--- RECORDS SHOWN ---
________________________________________
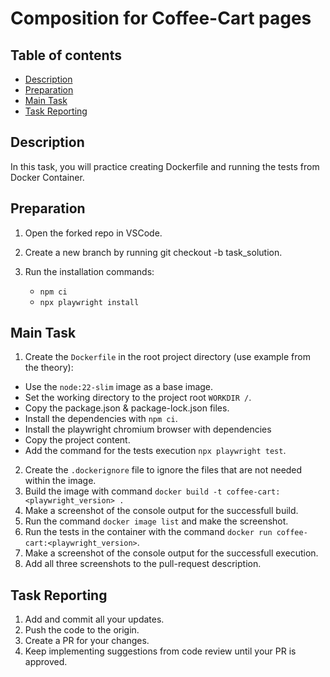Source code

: # Composition for Coffee-Cart pages

## Table of contents

- [Description](#description)
- [Preparation](#preparation)
- [Main Task](#main-task)
- [Task Reporting](#task-reporting)

## Description

In this task, you will practice creating Dockerfile and running the tests from Docker Container. 

## Preparation

1. Open the forked repo in VSCode.
2. Create a new branch by running git checkout -b task_solution.
3. Run the installation commands:

    - `npm ci`
    - `npx playwright install`

## Main Task

1. Create the `Dockerfile` in the root project directory (use example from the theory):
- Use the `node:22-slim` image as a base image.
- Set the working directory to the project root `WORKDIR /`.
- Copy the package.json & package-lock.json files.
- Install the dependencies with `npm ci`.
- Install the playwright chromium browser with dependencies
- Copy the project content.
- Add the command for the tests execution `npx playwright test`. 
2. Create the `.dockerignore` file to ignore the files that are not needed within the image.
3. Build the image with command `docker build -t coffee-cart:<playwright_version> .`
4. Make a screenshot of the console output for the successfull build.
5. Run the command `docker image list` and make the screenshot.
6. Run the tests in the container with the command `docker run coffee-cart:<playwright_version>`.
7. Make a screenshot of the console output for the successfull execution.
8. Add all three screenshots to the pull-request description.


## Task Reporting

1. Add and commit all your updates.
2. Push the code to the origin.
3. Create a PR for your changes.
4. Keep implementing suggestions from code review until your PR is approved.
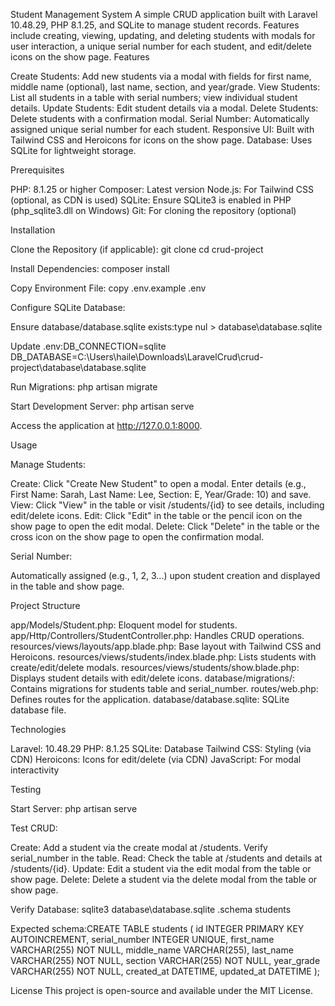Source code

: Student Management System
A simple CRUD application built with Laravel 10.48.29, PHP 8.1.25, and SQLite to manage student records. Features include creating, viewing, updating, and deleting students with modals for user interaction, a unique serial number for each student, and edit/delete icons on the show page.
Features

Create Students: Add new students via a modal with fields for first name, middle name (optional), last name, section, and year/grade.
View Students: List all students in a table with serial numbers; view individual student details.
Update Students: Edit student details via a modal.
Delete Students: Delete students with a confirmation modal.
Serial Number: Automatically assigned unique serial number for each student.
Responsive UI: Built with Tailwind CSS and Heroicons for icons on the show page.
Database: Uses SQLite for lightweight storage.

Prerequisites

PHP: 8.1.25 or higher
Composer: Latest version
Node.js: For Tailwind CSS (optional, as CDN is used)
SQLite: Ensure SQLite3 is enabled in PHP (php_sqlite3.dll on Windows)
Git: For cloning the repository (optional)

Installation

Clone the Repository (if applicable):
git clone <repository-url>
cd crud-project


Install Dependencies:
composer install


Copy Environment File:
copy .env.example .env


Configure SQLite Database:

Ensure database/database.sqlite exists:type nul > database\database.sqlite


Update .env:DB_CONNECTION=sqlite
DB_DATABASE=C:\Users\haile\Downloads\LaravelCrud\crud-project\database\database.sqlite


Run Migrations:
php artisan migrate

Start Development Server:
php artisan serve


Access the application at http://127.0.0.1:8000.



Usage

Manage Students:

Create: Click "Create New Student" to open a modal. Enter details (e.g., First Name: Sarah, Last Name: Lee, Section: E, Year/Grade: 10) and save.
View: Click "View" in the table or visit /students/{id} to see details, including edit/delete icons.
Edit: Click "Edit" in the table or the pencil icon on the show page to open the edit modal.
Delete: Click "Delete" in the table or the cross icon on the show page to open the confirmation modal.


Serial Number:

Automatically assigned (e.g., 1, 2, 3...) upon student creation and displayed in the table and show page.



Project Structure

app/Models/Student.php: Eloquent model for students.
app/Http/Controllers/StudentController.php: Handles CRUD operations.
resources/views/layouts/app.blade.php: Base layout with Tailwind CSS and Heroicons.
resources/views/students/index.blade.php: Lists students with create/edit/delete modals.
resources/views/students/show.blade.php: Displays student details with edit/delete icons.
database/migrations/: Contains migrations for students table and serial_number.
routes/web.php: Defines routes for the application.
database/database.sqlite: SQLite database file.

Technologies

Laravel: 10.48.29
PHP: 8.1.25
SQLite: Database
Tailwind CSS: Styling (via CDN)
Heroicons: Icons for edit/delete (via CDN)
JavaScript: For modal interactivity

Testing

Start Server:
php artisan serve


Test CRUD:

Create: Add a student via the create modal at /students. Verify serial_number in the table.
Read: Check the table at /students and details at /students/{id}.
Update: Edit a student via the edit modal from the table or show page.
Delete: Delete a student via the delete modal from the table or show page.


Verify Database:
sqlite3 database\database.sqlite
.schema students


Expected schema:CREATE TABLE students (
    id INTEGER PRIMARY KEY AUTOINCREMENT,
    serial_number INTEGER UNIQUE,
    first_name VARCHAR(255) NOT NULL,
    middle_name VARCHAR(255),
    last_name VARCHAR(255) NOT NULL,
    section VARCHAR(255) NOT NULL,
    year_grade VARCHAR(255) NOT NULL,
    created_at DATETIME,
    updated_at DATETIME
);

License
This project is open-source and available under the MIT License.
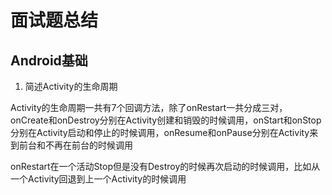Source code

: # 面试题总结
## Android基础

 1. 简述Activity的生命周期

Activity的生命周期一共有7个回调方法，除了onRestart一共分成三对，
onCreate和onDestroy分别在Activity创建和销毁的时候调用，onStart和onStop分别在Activity启动和停止的时候调用，onResume和onPause分别在Activity来到前台和不再在前台的时候调用


onRestart在一个活动Stop但是没有Destroy的时候再次启动的时候调用，比如从一个Activity回退到上一个Activity的时候调用

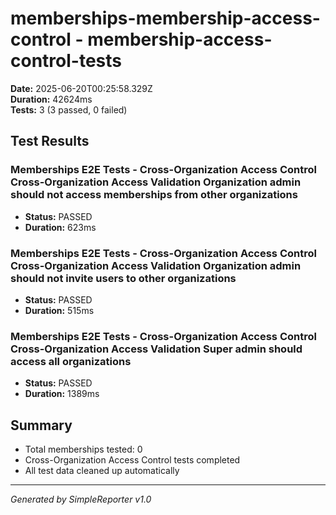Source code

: # memberships-membership-access-control - membership-access-control-tests

**Date:** 2025-06-20T00:25:58.329Z  
**Duration:** 42624ms  
**Tests:** 3 (3 passed, 0 failed)

## Test Results


### Memberships E2E Tests - Cross-Organization Access Control Cross-Organization Access Validation Organization admin should not access memberships from other organizations
- **Status:** PASSED
- **Duration:** 623ms



### Memberships E2E Tests - Cross-Organization Access Control Cross-Organization Access Validation Organization admin should not invite users to other organizations
- **Status:** PASSED
- **Duration:** 515ms



### Memberships E2E Tests - Cross-Organization Access Control Cross-Organization Access Validation Super admin should access all organizations
- **Status:** PASSED
- **Duration:** 1389ms



## Summary

- Total memberships tested: 0
- Cross-Organization Access Control tests completed
- All test data cleaned up automatically

---
*Generated by SimpleReporter v1.0*
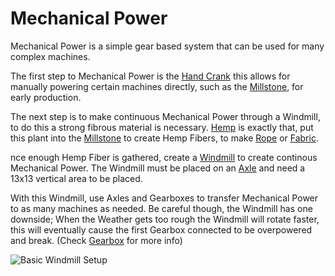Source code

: # Mechanical Power

Mechanical Power is a simple gear based system that can be used for many complex machines.

The first step to Mechanical Power is the [Hand Crank](../blocks/hand_crank.md) this allows for manually powering certain machines directly, such as the [Millstone](../blocks/single_machine.0.md), for early production.

The next step is to make continuous Mechanical Power through a Windmill, to do this a strong fibrous material is necessary.
[Hemp](../blocks/hemp.md) is exactly that, put this plant into the [Millstone](../blocks/single_machine.0.md) to create Hemp Fibers, to make [Rope](../items/rope.md) or [Fabric](../items/fabric.md).

nce enough Hemp Fiber is gathered, create a [Windmill](../blocks/windmill.md) to create continous Mechanical Power.
The Windmill must be placed on an [Axle](../blocks/axle.md) and need a 13x13 vertical area to be placed.

With this Windmill, use Axles and Gearboxes to transfer Mechanical Power to as many machines as needed. 
Be careful though, the Windmill has one downside; When the Weather gets too rough the Windmill will rotate faster, this will eventually cause the first Gearbox connected to be overpowered and break. (Check [Gearbox](../blocks/gearbox.md) for more info)

![Basic Windmill Setup](betterwithmods:docs/imgs/mechanical-power.png)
________________________________________
--- TASK TO CARRY OUT ---
Where a line in the records above includes the string "each", show it.

--- WRITTEN ANSWER ---
A simple CRUD application built with Laravel 10.48.29, PHP 8.1.25, and SQLite to manage student records. Features include creating, viewing, updating, and deleting students with modals for user interaction, a unique serial number for each student, and edit/delete icons on the show page.
Serial Number: Automatically assigned unique serial number for each student.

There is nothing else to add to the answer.